Cluster Autoscaler (in cluster)
       │
       │  Watches
       ▼
   Pending Pods (unschedulable)
       │
       │  "I see 5 Pending Pods that don't fit on any current node"
       │  "I see that I can launch an m5.large via the node group"
       │
       │  Calls
       ▼
   Cloud Autoscaling API (ASG, MIG, VMSS)
       │
       │  "Add 1 m5.large to the node group"
       │
       │  New instance launches, joins cluster
       │  Pods get scheduled

CA is mature, well-known, and works on every cloud. It’s not as fast or efficient as Karpenter, but it’s the safe default for many setups.

2. CA vs Karpenter

See Karpenter for the full comparison. Quick summary:

	CA	Karpenter
Model	Node groups with min/max	Pod-driven, dynamic instance selection
Cold start	2-3 min	30-60s
Instance diversity	Per node group	Across the whole NodePool
Consolidation	Conservative	Aggressive
Cloud support	All	AWS first; GKE, Azure in progress
Recommendation	Stable, mature	New clusters, dynamic workloads

Pick CA if:

You have a stable workload pattern and want predictable node group sizes.
You’re on a cloud where Karpenter isn’t ready (e.g. on-prem, some clouds).
You need mature, well-tested behavior.

Pick Karpenter if:

You have heterogeneous workloads (different instance types needed).
You want fast scale-up (30s vs 3 min).
You’re on AWS.

3. Architecture

CA runs as a single Deployment in the cluster (with leader election for HA):

┌────────────────────────────────────────────────────────────┐
│  cluster-autoscaler Deployment                            │
│                                                            │
│  - Leader-elected (1 active, 1+ standby)                  │
│  - Watches Pods, Nodes, node group sizes                   │
│  - Decides scale-up / scale-down                           │
│  - Calls cloud APIs (ASG, MIG, VMSS)                       │
└────────────────────────────────────────────────────────────┘
        ▲
        │  Reads cloud config from flags
        │
        ▼
   Cloud provider's autoscaling API
   - AWS: ASG (Auto Scaling Group)
   - GCP: MIG (Managed Instance Group)
   - Azure: VMSS (Virtual Machine Scale Set)

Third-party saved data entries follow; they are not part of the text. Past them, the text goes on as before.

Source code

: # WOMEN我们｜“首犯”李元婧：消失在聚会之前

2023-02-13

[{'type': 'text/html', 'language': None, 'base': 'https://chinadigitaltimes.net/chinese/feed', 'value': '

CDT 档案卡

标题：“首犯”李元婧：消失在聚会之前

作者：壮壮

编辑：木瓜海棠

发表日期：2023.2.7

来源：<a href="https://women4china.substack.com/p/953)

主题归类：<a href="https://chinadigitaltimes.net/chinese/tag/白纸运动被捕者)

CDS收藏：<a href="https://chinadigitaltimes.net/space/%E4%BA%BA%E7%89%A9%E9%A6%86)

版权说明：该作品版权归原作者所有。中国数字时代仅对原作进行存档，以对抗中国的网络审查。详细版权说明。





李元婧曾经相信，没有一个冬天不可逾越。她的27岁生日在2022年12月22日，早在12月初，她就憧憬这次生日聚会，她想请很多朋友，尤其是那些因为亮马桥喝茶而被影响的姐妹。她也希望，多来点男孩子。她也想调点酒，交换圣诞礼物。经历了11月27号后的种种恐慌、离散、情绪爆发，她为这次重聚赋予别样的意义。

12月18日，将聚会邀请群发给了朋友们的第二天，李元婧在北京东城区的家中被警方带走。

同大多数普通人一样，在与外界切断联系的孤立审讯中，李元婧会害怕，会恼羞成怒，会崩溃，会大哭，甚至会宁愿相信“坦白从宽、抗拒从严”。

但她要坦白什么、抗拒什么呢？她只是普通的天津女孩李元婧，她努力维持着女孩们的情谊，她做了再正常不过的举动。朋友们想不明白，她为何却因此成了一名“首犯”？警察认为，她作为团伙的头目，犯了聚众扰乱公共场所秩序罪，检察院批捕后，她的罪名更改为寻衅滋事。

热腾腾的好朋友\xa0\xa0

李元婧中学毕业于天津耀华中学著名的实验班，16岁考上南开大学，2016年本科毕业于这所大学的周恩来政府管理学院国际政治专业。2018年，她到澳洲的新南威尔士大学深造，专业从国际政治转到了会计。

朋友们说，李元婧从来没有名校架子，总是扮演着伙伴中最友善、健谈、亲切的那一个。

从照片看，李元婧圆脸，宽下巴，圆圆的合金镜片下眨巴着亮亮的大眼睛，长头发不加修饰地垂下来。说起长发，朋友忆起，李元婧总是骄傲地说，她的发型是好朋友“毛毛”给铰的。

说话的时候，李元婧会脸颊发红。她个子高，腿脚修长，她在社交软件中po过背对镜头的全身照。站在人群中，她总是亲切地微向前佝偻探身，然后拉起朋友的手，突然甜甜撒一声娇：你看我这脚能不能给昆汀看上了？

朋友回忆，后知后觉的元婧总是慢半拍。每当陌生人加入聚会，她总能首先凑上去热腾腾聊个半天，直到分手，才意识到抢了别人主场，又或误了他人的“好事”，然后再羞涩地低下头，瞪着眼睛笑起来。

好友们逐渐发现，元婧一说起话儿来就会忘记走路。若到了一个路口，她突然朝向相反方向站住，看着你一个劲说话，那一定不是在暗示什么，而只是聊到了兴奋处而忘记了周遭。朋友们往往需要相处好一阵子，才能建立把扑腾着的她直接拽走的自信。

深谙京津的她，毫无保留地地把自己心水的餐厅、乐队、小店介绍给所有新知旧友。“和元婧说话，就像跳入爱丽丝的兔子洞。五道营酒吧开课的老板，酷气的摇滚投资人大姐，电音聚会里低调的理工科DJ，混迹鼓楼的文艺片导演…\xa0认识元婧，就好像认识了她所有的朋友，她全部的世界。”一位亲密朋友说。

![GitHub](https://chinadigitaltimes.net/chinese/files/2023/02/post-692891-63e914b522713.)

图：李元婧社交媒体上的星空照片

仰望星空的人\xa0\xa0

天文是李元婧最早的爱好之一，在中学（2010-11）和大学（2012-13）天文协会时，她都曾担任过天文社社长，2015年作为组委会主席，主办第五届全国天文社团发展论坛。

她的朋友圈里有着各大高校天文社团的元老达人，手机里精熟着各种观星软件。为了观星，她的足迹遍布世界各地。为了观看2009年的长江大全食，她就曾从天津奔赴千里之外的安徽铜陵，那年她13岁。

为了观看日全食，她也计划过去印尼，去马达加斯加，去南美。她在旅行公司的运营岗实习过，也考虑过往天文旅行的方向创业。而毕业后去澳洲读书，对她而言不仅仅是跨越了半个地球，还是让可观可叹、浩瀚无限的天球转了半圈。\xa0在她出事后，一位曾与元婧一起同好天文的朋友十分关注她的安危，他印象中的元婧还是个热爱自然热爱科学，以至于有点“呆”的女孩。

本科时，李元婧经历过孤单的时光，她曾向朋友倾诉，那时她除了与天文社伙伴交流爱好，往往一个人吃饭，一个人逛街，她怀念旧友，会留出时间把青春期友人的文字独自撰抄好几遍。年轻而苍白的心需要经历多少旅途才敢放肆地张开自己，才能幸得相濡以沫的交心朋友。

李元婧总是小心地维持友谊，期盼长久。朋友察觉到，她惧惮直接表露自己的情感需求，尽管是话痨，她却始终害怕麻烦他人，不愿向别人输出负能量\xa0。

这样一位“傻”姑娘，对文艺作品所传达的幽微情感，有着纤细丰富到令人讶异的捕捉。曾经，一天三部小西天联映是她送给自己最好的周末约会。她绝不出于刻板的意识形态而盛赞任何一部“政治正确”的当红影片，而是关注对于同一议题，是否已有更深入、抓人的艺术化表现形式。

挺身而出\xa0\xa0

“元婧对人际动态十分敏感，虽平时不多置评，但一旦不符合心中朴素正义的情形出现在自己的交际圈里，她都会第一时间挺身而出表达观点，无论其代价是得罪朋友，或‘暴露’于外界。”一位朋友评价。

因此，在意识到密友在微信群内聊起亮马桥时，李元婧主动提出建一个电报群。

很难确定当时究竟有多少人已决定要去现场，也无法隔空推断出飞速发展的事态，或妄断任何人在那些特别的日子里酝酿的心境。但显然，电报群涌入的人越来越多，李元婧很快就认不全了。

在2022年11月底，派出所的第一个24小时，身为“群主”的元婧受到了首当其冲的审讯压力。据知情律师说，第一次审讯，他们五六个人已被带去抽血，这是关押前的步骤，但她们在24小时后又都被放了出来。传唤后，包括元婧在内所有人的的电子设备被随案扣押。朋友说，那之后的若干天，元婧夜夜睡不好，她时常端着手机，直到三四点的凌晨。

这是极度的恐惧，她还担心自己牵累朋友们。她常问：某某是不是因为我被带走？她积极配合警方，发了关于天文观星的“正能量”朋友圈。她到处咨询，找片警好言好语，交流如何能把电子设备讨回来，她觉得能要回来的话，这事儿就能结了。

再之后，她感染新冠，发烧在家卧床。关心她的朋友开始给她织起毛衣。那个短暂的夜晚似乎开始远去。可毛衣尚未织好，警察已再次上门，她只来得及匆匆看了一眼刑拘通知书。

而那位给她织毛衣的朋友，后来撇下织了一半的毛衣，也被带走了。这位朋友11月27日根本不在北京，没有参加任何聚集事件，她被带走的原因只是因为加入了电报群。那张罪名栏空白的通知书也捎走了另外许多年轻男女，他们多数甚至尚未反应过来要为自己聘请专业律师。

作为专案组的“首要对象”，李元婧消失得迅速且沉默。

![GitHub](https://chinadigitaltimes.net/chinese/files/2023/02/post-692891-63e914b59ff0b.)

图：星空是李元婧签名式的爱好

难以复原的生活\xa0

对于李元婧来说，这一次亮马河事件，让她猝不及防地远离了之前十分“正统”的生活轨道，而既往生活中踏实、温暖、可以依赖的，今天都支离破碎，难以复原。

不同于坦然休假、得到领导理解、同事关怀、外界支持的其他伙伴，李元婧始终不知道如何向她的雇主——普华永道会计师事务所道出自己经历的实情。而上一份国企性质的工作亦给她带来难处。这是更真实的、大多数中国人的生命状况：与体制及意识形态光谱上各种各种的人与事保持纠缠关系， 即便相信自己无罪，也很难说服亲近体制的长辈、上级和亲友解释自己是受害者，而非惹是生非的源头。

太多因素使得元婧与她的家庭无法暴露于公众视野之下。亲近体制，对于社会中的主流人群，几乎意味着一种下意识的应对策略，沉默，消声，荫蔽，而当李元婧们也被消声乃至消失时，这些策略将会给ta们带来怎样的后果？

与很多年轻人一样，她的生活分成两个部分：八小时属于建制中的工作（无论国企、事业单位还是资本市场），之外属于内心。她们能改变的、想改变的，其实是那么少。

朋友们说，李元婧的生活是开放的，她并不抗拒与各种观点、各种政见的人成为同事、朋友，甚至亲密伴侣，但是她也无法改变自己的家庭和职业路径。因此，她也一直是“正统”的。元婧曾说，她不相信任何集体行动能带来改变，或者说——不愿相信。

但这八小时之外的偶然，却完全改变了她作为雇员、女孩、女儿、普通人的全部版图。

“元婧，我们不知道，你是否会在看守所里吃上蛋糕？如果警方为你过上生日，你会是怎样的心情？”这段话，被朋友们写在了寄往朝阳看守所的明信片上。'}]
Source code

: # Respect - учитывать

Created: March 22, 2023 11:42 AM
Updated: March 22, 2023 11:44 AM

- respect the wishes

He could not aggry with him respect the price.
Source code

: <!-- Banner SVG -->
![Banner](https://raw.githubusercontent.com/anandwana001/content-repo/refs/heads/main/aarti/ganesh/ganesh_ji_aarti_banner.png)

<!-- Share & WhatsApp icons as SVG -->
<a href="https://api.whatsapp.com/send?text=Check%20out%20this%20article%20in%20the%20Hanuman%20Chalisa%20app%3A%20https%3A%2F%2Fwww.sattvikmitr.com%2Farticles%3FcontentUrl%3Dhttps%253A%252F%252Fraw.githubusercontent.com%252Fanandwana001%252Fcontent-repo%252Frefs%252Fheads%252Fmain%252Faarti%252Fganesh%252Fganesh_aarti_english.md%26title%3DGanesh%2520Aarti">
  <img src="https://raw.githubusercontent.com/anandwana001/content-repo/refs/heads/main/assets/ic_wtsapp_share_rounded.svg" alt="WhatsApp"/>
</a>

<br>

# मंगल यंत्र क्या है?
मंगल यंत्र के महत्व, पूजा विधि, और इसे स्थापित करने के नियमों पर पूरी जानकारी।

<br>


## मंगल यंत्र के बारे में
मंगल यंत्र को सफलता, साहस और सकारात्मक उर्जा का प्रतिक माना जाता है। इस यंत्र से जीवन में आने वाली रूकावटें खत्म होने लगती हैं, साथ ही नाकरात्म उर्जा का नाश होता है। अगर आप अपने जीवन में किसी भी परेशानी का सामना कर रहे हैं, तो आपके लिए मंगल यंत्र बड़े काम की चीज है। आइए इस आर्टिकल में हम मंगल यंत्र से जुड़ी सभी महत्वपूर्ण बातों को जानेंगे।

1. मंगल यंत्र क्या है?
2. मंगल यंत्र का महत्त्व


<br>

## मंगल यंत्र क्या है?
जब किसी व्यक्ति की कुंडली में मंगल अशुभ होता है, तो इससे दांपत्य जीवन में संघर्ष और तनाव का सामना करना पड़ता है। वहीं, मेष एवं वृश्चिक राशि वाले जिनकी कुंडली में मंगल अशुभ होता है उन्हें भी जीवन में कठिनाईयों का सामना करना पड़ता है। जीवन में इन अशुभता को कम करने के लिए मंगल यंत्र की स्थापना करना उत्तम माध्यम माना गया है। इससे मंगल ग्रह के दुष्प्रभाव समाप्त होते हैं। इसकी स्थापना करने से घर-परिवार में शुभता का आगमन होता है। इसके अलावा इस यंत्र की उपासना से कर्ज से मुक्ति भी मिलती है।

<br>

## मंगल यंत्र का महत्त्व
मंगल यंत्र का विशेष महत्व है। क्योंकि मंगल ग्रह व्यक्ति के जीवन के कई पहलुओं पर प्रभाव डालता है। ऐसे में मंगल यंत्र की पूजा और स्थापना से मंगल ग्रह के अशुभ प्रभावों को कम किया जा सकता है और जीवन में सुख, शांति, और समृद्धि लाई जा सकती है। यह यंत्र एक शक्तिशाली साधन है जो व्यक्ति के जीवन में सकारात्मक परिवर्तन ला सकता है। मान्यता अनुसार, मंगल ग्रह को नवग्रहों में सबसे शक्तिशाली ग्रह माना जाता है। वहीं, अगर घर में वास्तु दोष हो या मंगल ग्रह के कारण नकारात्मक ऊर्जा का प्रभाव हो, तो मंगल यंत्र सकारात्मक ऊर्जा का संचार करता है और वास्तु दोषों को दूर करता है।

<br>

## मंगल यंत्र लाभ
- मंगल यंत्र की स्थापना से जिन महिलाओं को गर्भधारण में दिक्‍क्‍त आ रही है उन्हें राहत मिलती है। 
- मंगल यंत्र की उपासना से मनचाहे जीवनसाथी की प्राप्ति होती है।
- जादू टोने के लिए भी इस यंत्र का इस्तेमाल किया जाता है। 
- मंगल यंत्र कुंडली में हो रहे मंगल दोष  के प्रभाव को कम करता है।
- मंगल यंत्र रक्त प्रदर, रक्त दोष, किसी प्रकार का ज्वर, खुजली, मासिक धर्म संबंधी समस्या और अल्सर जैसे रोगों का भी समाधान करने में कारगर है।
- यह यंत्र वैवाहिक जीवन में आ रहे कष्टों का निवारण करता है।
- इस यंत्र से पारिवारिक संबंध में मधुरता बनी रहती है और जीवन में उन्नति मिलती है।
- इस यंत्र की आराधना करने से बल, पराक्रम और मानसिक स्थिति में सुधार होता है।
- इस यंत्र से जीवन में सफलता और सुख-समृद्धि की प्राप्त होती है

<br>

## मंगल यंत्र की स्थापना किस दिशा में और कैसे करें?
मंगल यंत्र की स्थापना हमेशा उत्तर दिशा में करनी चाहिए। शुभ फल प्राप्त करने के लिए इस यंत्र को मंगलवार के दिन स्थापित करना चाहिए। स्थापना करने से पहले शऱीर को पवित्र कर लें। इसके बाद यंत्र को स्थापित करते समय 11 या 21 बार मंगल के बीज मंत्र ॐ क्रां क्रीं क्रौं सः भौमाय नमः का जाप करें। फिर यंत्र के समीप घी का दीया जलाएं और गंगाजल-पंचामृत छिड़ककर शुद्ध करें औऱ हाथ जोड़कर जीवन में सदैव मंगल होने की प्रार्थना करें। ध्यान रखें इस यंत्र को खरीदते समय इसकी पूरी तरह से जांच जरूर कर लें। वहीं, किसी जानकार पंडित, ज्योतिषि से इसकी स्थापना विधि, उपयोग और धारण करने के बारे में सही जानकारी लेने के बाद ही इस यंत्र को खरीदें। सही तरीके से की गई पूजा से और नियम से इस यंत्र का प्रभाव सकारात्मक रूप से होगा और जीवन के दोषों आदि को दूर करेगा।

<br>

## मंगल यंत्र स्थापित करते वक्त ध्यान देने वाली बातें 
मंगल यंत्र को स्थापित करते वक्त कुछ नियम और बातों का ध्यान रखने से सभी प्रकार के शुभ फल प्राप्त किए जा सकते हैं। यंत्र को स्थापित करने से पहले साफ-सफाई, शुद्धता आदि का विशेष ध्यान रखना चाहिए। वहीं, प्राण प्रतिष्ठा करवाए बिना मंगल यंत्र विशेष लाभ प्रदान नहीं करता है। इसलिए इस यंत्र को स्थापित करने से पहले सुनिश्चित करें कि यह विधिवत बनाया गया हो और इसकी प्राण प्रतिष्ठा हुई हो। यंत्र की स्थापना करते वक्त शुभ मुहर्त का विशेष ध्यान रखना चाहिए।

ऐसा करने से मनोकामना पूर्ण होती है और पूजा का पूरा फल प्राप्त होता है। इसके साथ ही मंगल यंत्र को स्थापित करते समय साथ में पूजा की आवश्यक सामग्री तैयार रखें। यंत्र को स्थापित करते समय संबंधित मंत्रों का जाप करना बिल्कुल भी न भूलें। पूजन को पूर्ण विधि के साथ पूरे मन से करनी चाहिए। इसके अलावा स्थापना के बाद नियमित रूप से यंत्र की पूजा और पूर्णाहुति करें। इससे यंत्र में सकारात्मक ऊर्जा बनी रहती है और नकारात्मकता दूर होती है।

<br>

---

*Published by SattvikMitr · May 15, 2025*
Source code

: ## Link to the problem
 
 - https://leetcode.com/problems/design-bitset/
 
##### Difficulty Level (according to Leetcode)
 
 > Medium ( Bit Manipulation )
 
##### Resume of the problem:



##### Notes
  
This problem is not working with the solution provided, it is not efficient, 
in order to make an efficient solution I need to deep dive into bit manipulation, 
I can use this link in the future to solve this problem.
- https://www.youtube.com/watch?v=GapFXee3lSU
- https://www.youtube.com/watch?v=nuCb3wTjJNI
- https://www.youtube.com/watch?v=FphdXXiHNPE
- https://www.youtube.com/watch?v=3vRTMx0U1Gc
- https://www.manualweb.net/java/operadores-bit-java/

CA is a single binary (no operator, no CRDs, no webhooks). Config is via flags and a ConfigMap. State is in the apiserver and the cloud.

3.1 The CA image

CA is shipped as a container image. The cluster runs it as a Deployment with:

ServiceAccount with permission to read Pods, Nodes, and update node group sizes.
IAM role (cloud) with permission to call the autoscaling API.
ConfigMap (optional) for some tunings.

4. Node Groups and ASGs

CA scales node groups (cloud concept) up and down. Each node group has a min, max, and the instance type.

4.1 AWS: Auto Scaling Group (ASG)

resource "aws_autoscaling_group" "workers" {
  name                = "k8s-workers"
  min_size            = 2
  max_size            = 20
  desired_capacity    = 2
  vpc_zone_identifier = [var.subnet_a, var.subnet_b]
  
  launch_template {
    id      = aws_launch_template.workers.id
    version = "$Latest"
  }
  
  tag {
    key                 = "k8s.io/cluster-autoscaler/enabled"
    value               = "true"
    propagate_at_launch = false
  }
  # ...
}

The tags k8s.io/cluster-autoscaler/<cluster-name>: owned tell CA “this ASG is yours to scale.”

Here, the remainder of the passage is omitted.